Situation au Mali
Assemblée Nationale — Questions au gouvernement — 11 janvier 2022 — question n°26
M. le président
La parole est à M. Vincent Ledoux.
M. Vincent Ledoux
Monsieur le ministre de l’Europe et des affaires étrangères, la situation au Mali est très inquiétante. La décision de ne tenir les élections nationales, législatives et présidentielle, que dans un délai qui pourra aller jusqu’à cinq ans a poussé la Communauté économique des États de l’Afrique de l’Ouest (CEDEAO) à fermer ses frontières avec le Mali, mais aussi à suspendre toutes les relations commerciales avec ce pays, exception faite des produits de première nécessité, et à rappeler les ambassadeurs.La crise est donc à son paroxysme et se développe dans un contexte d’exacerbation du sentiment antifrançais dans la jeunesse malienne, tant là-bas qu’ici.
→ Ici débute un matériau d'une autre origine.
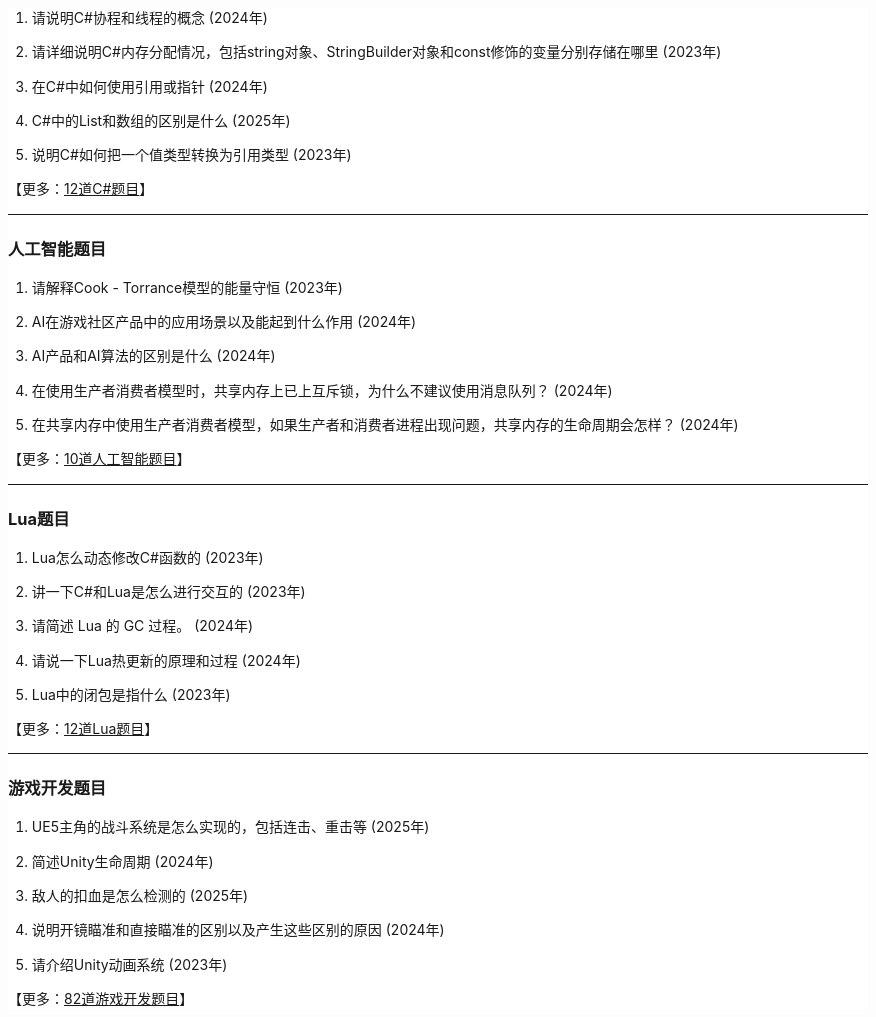 1. 请说明C#协程和线程的概念 (2024年) 

2. 请详细说明C#内存分配情况，包括string对象、StringBuilder对象和const修饰的变量分别存储在哪里 (2023年) 

3. 在C#中如何使用引用或指针 (2024年) 

4. C#中的List和数组的区别是什么 (2025年) 

5. 说明C#如何把一个值类型转换为引用类型 (2023年) 

【更多：[12道C#题目](https://www.bagujing.com/companies)】


---

### 人工智能题目

1. 请解释Cook - Torrance模型的能量守恒 (2023年) 

2. AI在游戏社区产品中的应用场景以及能起到什么作用 (2024年) 

3. AI产品和AI算法的区别是什么 (2024年) 

4. 在使用生产者消费者模型时，共享内存上已上互斥锁，为什么不建议使用消息队列？ (2024年) 

5. 在共享内存中使用生产者消费者模型，如果生产者和消费者进程出现问题，共享内存的生命周期会怎样？ (2024年) 

【更多：[10道人工智能题目](https://www.bagujing.com/companies)】


---

### Lua题目

1. Lua怎么动态修改C#函数的 (2023年) 

2. 讲一下C#和Lua是怎么进行交互的 (2023年) 

3. 请简述 Lua 的 GC 过程。 (2024年) 

4. 请说一下Lua热更新的原理和过程 (2024年) 

5. Lua中的闭包是指什么 (2023年) 

【更多：[12道Lua题目](https://www.bagujing.com/companies)】


---

### 游戏开发题目

1. UE5主角的战斗系统是怎么实现的，包括连击、重击等 (2025年) 

2. 简述Unity生命周期 (2024年) 

3. 敌人的扣血是怎么检测的 (2025年) 

4. 说明开镜瞄准和直接瞄准的区别以及产生这些区别的原因 (2024年) 

5. 请介绍Unity动画系统 (2023年) 

【更多：[82道游戏开发题目](https://www.bagujing.com/companies)】
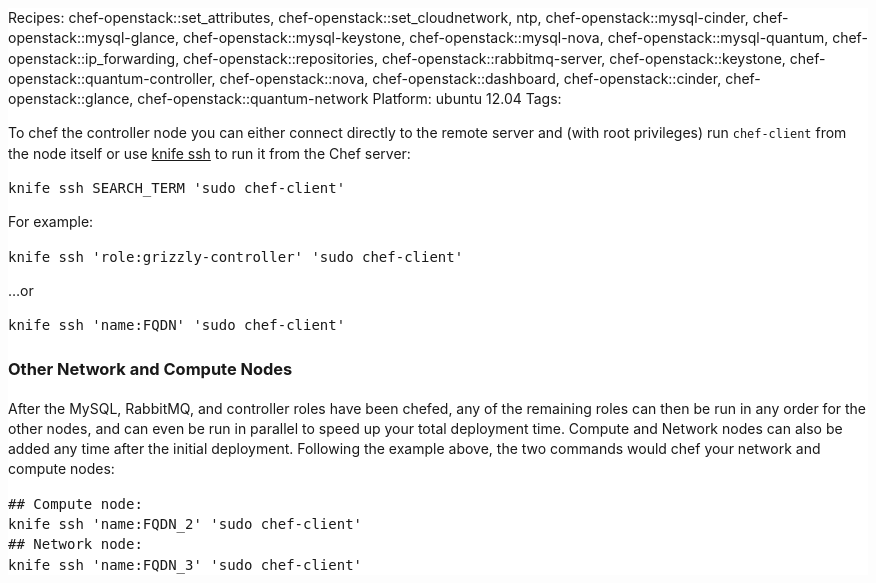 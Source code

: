 Recipes: chef-openstack::set_attributes, chef-openstack::set_cloudnetwork, ntp, chef-openstack::mysql-cinder, chef-openstack::mysql-glance, chef-openstack::mysql-keystone, chef-openstack::mysql-nova, chef-openstack::mysql-quantum, chef-openstack::ip_forwarding, chef-openstack::repositories, chef-openstack::rabbitmq-server, chef-openstack::keystone, chef-openstack::quantum-controller, chef-openstack::nova, chef-openstack::dashboard, chef-openstack::cinder, chef-openstack::glance, chef-openstack::quantum-network
Platform: ubuntu 12.04
Tags:
</div></pre></output>

To chef the controller node you can either connect directly to the remote server and (with root privileges) run `chef-client` from the node itself or use [knife ssh](http://docs.opscode.com/knife_ssh.html) to run it from the Chef server:

<pre>
knife ssh SEARCH_TERM &#39;sudo chef-client&#39;
</pre>

For example:

<pre>
knife ssh &#39;role:grizzly-controller&#39; &#39;sudo chef-client&#39;
</pre>

&#8230;or

<pre>
knife ssh &#39;name:FQDN&#39; &#39;sudo chef-client&#39;
</pre>

### Other Network and Compute Nodes

After the MySQL, RabbitMQ, and controller roles have been chefed, any of the remaining roles can then be run in any order for the other nodes, and can even be run in parallel to speed up your total deployment time. Compute and Network nodes can also be added any time after the initial deployment. Following the example above, the two commands would chef your network and compute nodes:

<pre>
## Compute node:
knife ssh &#39;name:FQDN_2&#39; &#39;sudo chef-client&#39;
## Network node:
knife ssh &#39;name:FQDN_3&#39; &#39;sudo chef-client&#39;
</pre> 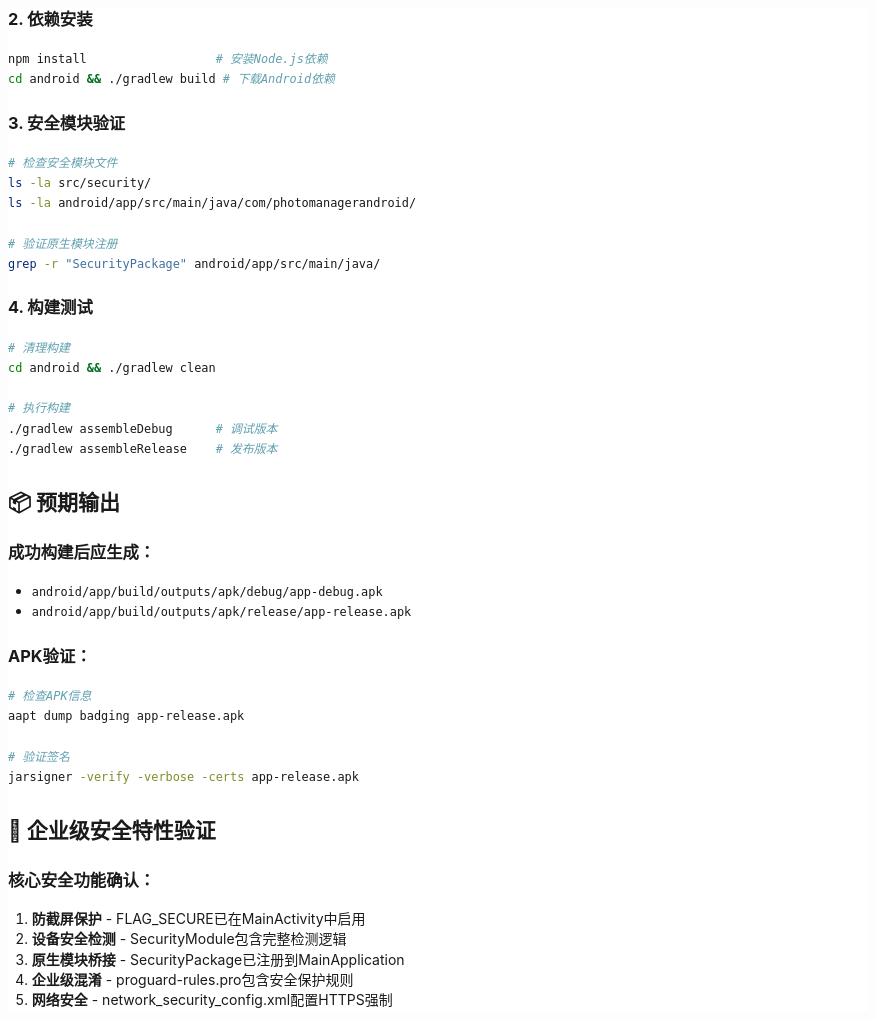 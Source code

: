 ### 2. 依赖安装
```bash
npm install                  # 安装Node.js依赖
cd android && ./gradlew build # 下载Android依赖
```

### 3. 安全模块验证
```bash
# 检查安全模块文件
ls -la src/security/
ls -la android/app/src/main/java/com/photomanagerandroid/

# 验证原生模块注册
grep -r "SecurityPackage" android/app/src/main/java/
```

### 4. 构建测试
```bash
# 清理构建
cd android && ./gradlew clean

# 执行构建
./gradlew assembleDebug      # 调试版本
./gradlew assembleRelease    # 发布版本
```

## 📦 预期输出

### 成功构建后应生成：
- `android/app/build/outputs/apk/debug/app-debug.apk`
- `android/app/build/outputs/apk/release/app-release.apk`

### APK验证：
```bash
# 检查APK信息
aapt dump badging app-release.apk

# 验证签名
jarsigner -verify -verbose -certs app-release.apk
```

## 🚨 企业级安全特性验证

### 核心安全功能确认：
1. **防截屏保护** - FLAG_SECURE已在MainActivity中启用
2. **设备安全检测** - SecurityModule包含完整检测逻辑
3. **原生模块桥接** - SecurityPackage已注册到MainApplication
4. **企业级混淆** - proguard-rules.pro包含安全保护规则
5. **网络安全** - network_security_config.xml配置HTTPS强制
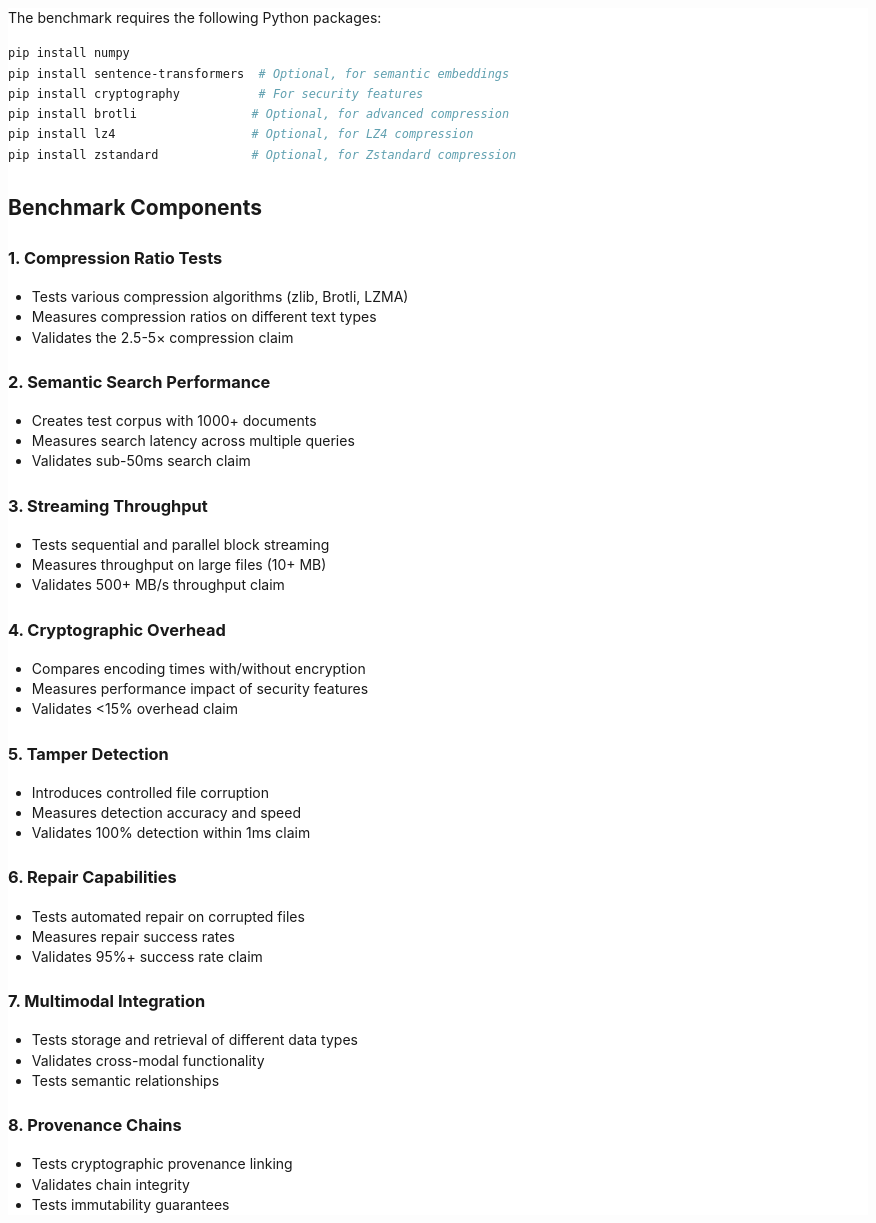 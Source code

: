 The benchmark requires the following Python packages:

```bash
pip install numpy
pip install sentence-transformers  # Optional, for semantic embeddings
pip install cryptography           # For security features
pip install brotli                # Optional, for advanced compression
pip install lz4                   # Optional, for LZ4 compression
pip install zstandard             # Optional, for Zstandard compression
```

## Benchmark Components

### 1. Compression Ratio Tests
- Tests various compression algorithms (zlib, Brotli, LZMA)
- Measures compression ratios on different text types
- Validates the 2.5-5× compression claim

### 2. Semantic Search Performance
- Creates test corpus with 1000+ documents
- Measures search latency across multiple queries
- Validates sub-50ms search claim

### 3. Streaming Throughput
- Tests sequential and parallel block streaming
- Measures throughput on large files (10+ MB)
- Validates 500+ MB/s throughput claim

### 4. Cryptographic Overhead
- Compares encoding times with/without encryption
- Measures performance impact of security features
- Validates <15% overhead claim

### 5. Tamper Detection
- Introduces controlled file corruption
- Measures detection accuracy and speed
- Validates 100% detection within 1ms claim

### 6. Repair Capabilities
- Tests automated repair on corrupted files
- Measures repair success rates
- Validates 95%+ success rate claim

### 7. Multimodal Integration
- Tests storage and retrieval of different data types
- Validates cross-modal functionality
- Tests semantic relationships

### 8. Provenance Chains
- Tests cryptographic provenance linking
- Validates chain integrity
- Tests immutability guarantees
Les Européens s’interrogent aussi sur la collaboration de mercenaires russes du groupe Wagner avec le gouvernement malien.La représentation nationale est aux côtés des Maliens. La France est un pays ami du Mali, et nous voulons le meilleur pour nos amis maliens ! (Applaudissements sur les bancs du groupe Agir ens ainsi que sur plusieurs bancs du groupe LaREM.) Monsieur le ministre, pouvez-vous d’abord nous rassurer sur la situation des 5 000 Français présents au Mali, quand notre territoire accueille 80 000 Maliens ? Ce dernier chiffre prouve que le Mali fait partie de cette composante essentielle d’africanité que le Président de la République cite toujours. Pouvez-vous également nous rassurer sur le cadre de coopération militaire et de développement ? Est-il remis en cause ? Enfin, quelle action mène la France, dans toute la région, pour apaiser une situation tendue et pour trouver avec les Maliens la voie de la démocratie, c’est-à-dire du libre choix, souverain, de la gouvernance future ? (Applaudissements sur les bancs du groupe Agir ens et sur quelques bancs du groupe LaREM.)
M. le président
La parole est à M. le ministre de l’Europe et des affaires étrangères.
M. Jean-Yves Le Drian
Vous avez dit l’essentiel : la junte qui a fait deux coups d’État successifs avait annoncé des élections pour le mois de février 2022 ; elle a demandé, dans un premier temps, leur report jusqu’en 2026 puis est revenue à décembre 2025, à la suite des demandes d’explications formulées par treize chefs d’État de la zone – ce n’est pas rien –, membres de la CEDEAO. Face à cette position qui ressemble à de la provocation – je dis les choses très clairement puisque vous me le demandez –, les chefs d’État de l’Afrique de l’Ouest ont déclaré que ce qui se passait au Mali était inacceptable puisqu’il s’agissait d’avaliser un gouvernement militaire illégitime prenant en otage – je cite les chefs d’États africains – le peuple malien pour les cinq prochaines années.Des mesures importantes ont été prises par la CEDEAO, vous les avez citées en partie. Elle a décidé de suspendre ses relations commerciales, à l’exception des produits de première nécessité, des produits pharmaceutiques et des produits énergétiques, pour ne pas pénaliser la population malienne. Il s’agit quasiment de décisions de blocus de la part des pays environnant le Mali. Il appartient aux responsables de la junte de prendre leurs responsabilités et de sortir de leur jusqu’au-boutisme – et nous appelons à le faire. Encore faut-il faire des gestes. Or le seul geste que l’on perçoit, c’est une alliance avec le groupe Wagner, société de mercenaires qui est là non pour lutter contre le terrorisme, mais pour soutenir la junte. L’Union européenne soutient les décisions que je viens d’évoquer et j’espère que la junte comprendra notre détermination. (Applaudissements sur plusieurs bancs du groupe LaREM.)
M. le président
Nous avons terminé les questions au Gouvernement.